Q. When did the BSE outbreak start?
A. The illness was first identified in 1985 by a vet who was puzzled by the odd symptoms exhibited by sick cows in a dairy farm in Southern England. Scientist found evidence linking the new illness to the sheep disease – scrapie. It was technically named Bovine Spongiform Encephalopathy (BSE) but it became popularly known as mad cow disease – because of the way infected cattle behaved.
Scientists believed that BSE was created when cows were fed scrapie-infected feeds manufactured from abattoir offcuts. Experts theorized that new manufacturing techniques in feed production in the 1970s and 1980s allowed a resilient strain of scrapie to enter the feed and for it to re-emerge in a new form in cattle disease –BSE.

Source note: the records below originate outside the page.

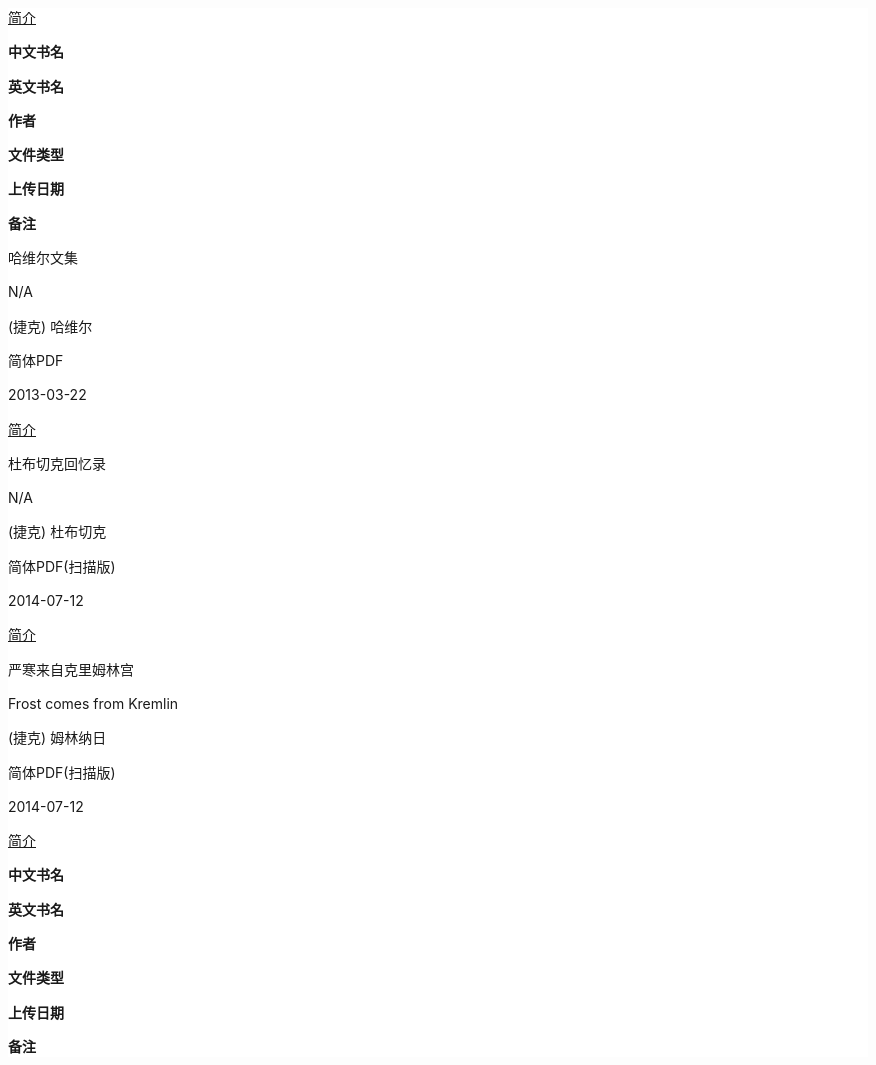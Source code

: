 [简介](https://goo.gl/Gg6g5k)

  
  

**中文书名**

**英文书名**

**作者**

**文件类型**

**上传日期**

**备注**

哈维尔文集

N/A

(捷克) 哈维尔

简体PDF

2013-03-22

[简介](https://goo.gl/NDN4gi)

杜布切克回忆录

N/A

(捷克) 杜布切克

简体PDF(扫描版)

2014-07-12

[简介](https://goo.gl/IhePjX)

严寒来自克里姆林宫

Frost comes from Kremlin

(捷克) 姆林纳日

简体PDF(扫描版)

2014-07-12

[简介](https://goo.gl/13iWcg)

  
  

**中文书名**

**英文书名**

**作者**

**文件类型**

**上传日期**

**备注**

Q. How widespread is the BSE outbreak?
A. The WHO says that approximately 180000 cases of BSE have been reported in Britain and relatively small numbers of BSE cases (in total approximately 1300) have also been reported in native cattle in Belgium , Denmark, France, the Republic of Ireland, Liechtenstein, Luxembourg, the Netherlands, Portugal and Switzerland.
Germany and Spain reported their first native cases in November 2000. A couple of dozen cases have also been reported in Canda, the Falkland Islands (Islas Malvinas), Italy and Oman.

Q.What are the measures that can reduce exposure to the BSE agent?
A. Here are the mesures that are recommended by Who to reduce exposure to the BSE agent:
a) all countries must prohibit the use of ruminant tissues in ruminant feed and must exclude tissues that are likely to contain the BSE agent from any animal or human food chain.
b) This means that brain tissue , spinal cord, intestines should not be eaten. That is, they should not be used in preparing “nilagang baka” ‘ “sisig” and “goto”.
c) All countries are encouraged to conduct risk assessments to determine if they are at risk for BSE in sheep and goats. It is advised that any tissue which may come from deer or elk with chronic wasting disease (CWD a transmissible spongiform disease of North American mule deer and elk) is not used in animal or human food. However, there is no evidence to suggest that CWD in deer and elk can be transmitted to humans.
d) No infectivity has yet been detected in skeletal muscle tissue. For one’s own peace of mind , nervous and lymphatic tissues from animals suspected of having BSE, should be removed.